_Goal of the exercise_: From the listing below, pick out each line with the word "trouble".

_Supplied records_:
....................

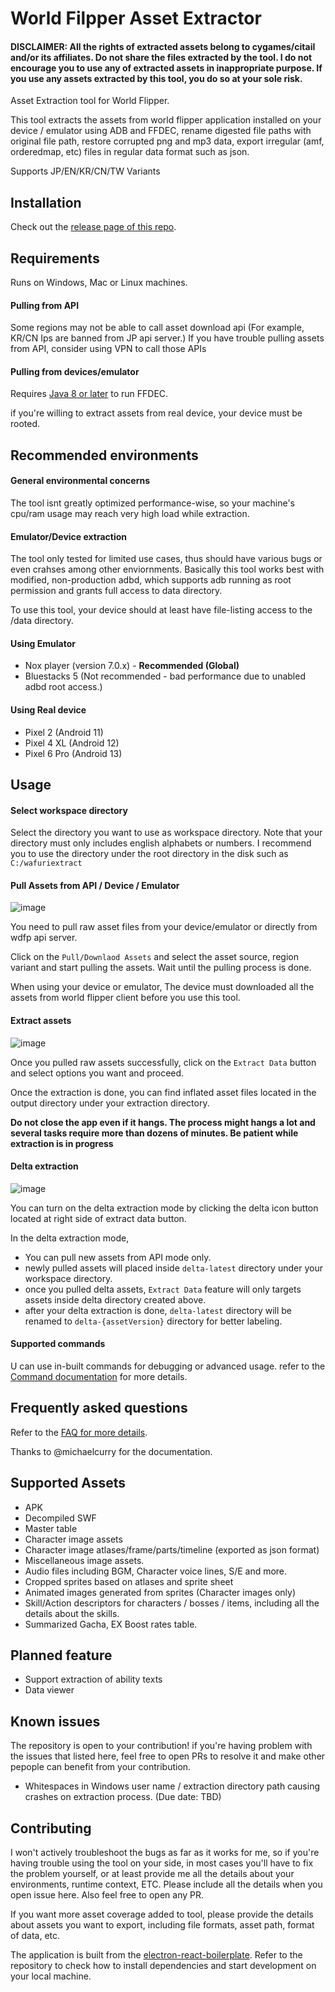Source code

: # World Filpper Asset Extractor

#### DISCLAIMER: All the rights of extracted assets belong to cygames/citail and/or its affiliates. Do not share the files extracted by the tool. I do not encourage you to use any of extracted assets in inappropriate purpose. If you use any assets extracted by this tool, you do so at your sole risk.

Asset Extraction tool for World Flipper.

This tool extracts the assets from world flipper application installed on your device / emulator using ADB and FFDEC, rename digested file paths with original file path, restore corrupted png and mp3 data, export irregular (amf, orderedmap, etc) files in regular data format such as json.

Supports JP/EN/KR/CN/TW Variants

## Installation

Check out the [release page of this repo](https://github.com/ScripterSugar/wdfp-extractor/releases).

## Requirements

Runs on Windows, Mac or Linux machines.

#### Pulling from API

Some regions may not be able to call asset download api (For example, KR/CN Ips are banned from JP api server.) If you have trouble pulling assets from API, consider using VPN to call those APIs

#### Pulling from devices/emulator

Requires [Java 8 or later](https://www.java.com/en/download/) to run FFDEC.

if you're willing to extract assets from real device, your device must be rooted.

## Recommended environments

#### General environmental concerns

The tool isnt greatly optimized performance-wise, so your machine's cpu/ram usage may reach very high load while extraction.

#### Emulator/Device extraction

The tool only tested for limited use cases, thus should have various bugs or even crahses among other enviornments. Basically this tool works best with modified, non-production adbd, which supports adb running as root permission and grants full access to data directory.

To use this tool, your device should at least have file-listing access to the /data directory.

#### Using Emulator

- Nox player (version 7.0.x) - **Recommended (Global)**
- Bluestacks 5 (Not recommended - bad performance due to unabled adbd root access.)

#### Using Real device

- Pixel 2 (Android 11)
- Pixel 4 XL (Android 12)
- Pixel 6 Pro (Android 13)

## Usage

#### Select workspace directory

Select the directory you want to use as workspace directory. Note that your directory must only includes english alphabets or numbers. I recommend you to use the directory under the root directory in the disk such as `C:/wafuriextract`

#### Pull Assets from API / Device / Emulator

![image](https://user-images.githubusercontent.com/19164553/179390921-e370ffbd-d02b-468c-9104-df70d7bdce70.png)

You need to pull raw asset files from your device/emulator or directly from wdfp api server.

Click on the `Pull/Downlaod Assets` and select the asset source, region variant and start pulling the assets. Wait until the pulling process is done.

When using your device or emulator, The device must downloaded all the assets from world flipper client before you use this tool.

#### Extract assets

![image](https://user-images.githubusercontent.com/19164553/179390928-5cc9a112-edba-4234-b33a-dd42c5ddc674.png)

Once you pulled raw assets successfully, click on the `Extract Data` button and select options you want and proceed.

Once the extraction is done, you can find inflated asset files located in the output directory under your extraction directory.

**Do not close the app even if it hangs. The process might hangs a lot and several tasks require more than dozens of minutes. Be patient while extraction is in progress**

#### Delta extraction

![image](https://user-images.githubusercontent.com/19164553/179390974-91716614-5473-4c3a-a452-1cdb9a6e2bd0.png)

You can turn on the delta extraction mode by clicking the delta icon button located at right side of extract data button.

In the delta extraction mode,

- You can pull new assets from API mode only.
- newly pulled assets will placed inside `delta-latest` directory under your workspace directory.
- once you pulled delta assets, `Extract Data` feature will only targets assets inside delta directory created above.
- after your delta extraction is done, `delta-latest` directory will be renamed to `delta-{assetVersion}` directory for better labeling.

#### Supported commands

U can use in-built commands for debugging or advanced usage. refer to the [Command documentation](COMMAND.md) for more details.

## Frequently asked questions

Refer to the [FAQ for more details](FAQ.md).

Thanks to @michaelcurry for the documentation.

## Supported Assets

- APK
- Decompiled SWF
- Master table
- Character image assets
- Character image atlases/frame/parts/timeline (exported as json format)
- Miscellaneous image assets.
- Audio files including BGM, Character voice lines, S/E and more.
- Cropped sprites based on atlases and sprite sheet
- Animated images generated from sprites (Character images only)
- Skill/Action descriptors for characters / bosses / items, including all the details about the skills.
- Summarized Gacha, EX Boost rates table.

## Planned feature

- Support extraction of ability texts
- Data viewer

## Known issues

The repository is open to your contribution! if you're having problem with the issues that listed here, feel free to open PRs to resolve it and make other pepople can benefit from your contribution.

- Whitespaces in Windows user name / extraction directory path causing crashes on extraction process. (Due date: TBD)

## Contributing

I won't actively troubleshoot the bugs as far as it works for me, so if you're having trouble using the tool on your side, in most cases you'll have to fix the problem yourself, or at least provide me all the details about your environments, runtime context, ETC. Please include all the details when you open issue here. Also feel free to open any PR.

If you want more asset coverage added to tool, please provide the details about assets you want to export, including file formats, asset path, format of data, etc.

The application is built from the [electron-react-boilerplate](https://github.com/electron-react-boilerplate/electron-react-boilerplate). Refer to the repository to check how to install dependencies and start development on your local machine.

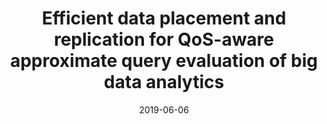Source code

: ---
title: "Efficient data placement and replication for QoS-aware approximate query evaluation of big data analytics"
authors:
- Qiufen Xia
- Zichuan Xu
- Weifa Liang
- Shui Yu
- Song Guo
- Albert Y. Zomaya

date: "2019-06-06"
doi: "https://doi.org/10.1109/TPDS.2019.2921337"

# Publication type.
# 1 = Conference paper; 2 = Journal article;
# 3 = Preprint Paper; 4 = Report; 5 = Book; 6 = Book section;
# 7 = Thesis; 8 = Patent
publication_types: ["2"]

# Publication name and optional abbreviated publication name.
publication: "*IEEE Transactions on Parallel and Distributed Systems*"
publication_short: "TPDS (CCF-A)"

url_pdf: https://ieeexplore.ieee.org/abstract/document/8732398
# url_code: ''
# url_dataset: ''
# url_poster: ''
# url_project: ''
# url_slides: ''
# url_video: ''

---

....................

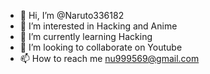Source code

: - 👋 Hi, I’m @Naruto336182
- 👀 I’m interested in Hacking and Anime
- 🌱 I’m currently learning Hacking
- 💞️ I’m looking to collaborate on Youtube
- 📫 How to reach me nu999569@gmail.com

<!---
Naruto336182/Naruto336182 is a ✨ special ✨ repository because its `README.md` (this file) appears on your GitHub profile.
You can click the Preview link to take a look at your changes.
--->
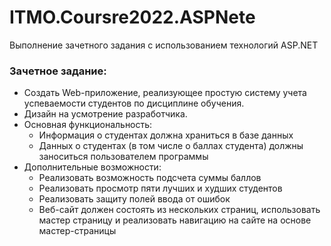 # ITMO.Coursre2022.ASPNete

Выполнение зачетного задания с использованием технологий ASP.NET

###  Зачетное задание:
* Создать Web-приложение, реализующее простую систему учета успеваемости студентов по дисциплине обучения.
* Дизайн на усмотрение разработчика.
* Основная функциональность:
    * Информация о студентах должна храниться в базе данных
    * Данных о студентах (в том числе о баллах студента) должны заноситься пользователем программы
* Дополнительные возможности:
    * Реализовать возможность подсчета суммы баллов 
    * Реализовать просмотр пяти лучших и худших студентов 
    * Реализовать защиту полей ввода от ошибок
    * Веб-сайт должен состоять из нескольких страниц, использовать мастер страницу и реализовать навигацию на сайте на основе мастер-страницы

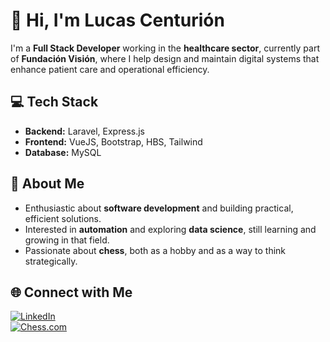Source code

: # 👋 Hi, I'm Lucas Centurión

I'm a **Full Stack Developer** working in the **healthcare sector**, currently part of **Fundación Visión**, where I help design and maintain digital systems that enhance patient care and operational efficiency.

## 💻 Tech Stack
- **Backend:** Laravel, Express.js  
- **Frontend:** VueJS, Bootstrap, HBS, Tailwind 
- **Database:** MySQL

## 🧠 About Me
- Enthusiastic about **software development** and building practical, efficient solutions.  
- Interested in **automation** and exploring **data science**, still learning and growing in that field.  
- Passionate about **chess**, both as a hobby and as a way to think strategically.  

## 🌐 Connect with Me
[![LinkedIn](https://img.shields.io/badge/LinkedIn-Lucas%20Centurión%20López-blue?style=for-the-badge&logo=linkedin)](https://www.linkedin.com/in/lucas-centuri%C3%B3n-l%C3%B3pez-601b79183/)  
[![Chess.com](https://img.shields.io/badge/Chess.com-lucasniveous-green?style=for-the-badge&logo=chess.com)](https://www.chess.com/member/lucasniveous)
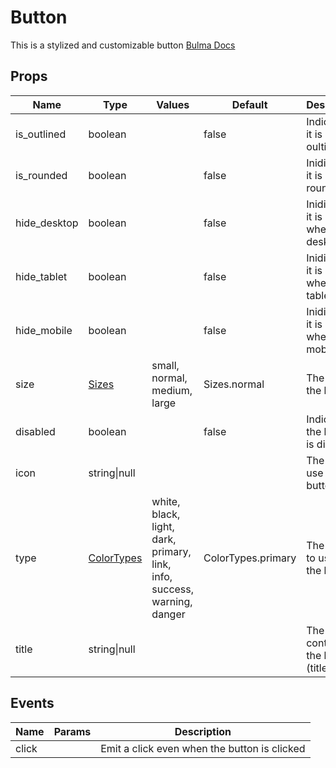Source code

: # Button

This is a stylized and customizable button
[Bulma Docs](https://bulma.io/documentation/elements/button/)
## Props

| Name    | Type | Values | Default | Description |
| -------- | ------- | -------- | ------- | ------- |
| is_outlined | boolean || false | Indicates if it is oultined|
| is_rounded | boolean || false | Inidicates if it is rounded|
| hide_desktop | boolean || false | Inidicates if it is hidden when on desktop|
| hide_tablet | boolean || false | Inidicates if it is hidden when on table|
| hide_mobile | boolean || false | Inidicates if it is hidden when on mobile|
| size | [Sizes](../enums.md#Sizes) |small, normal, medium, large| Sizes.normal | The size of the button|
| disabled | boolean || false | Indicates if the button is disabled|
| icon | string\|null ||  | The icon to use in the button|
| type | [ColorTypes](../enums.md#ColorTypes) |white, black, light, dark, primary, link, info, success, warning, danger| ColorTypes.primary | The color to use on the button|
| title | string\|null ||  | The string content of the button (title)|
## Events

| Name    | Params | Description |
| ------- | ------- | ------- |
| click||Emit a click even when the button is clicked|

....................

_The answer_:
Some regions may not be able to call asset download api (For example, KR/CN Ips are banned from JP api server.) If you have trouble pulling assets from API, consider using VPN to call those APIs
I won't actively troubleshoot the bugs as far as it works for me, so if you're having trouble using the tool on your side, in most cases you'll have to fix the problem yourself, or at least provide me all the details about your environments, runtime context, ETC. Please include all the details when you open issue here. Also feel free to open any PR.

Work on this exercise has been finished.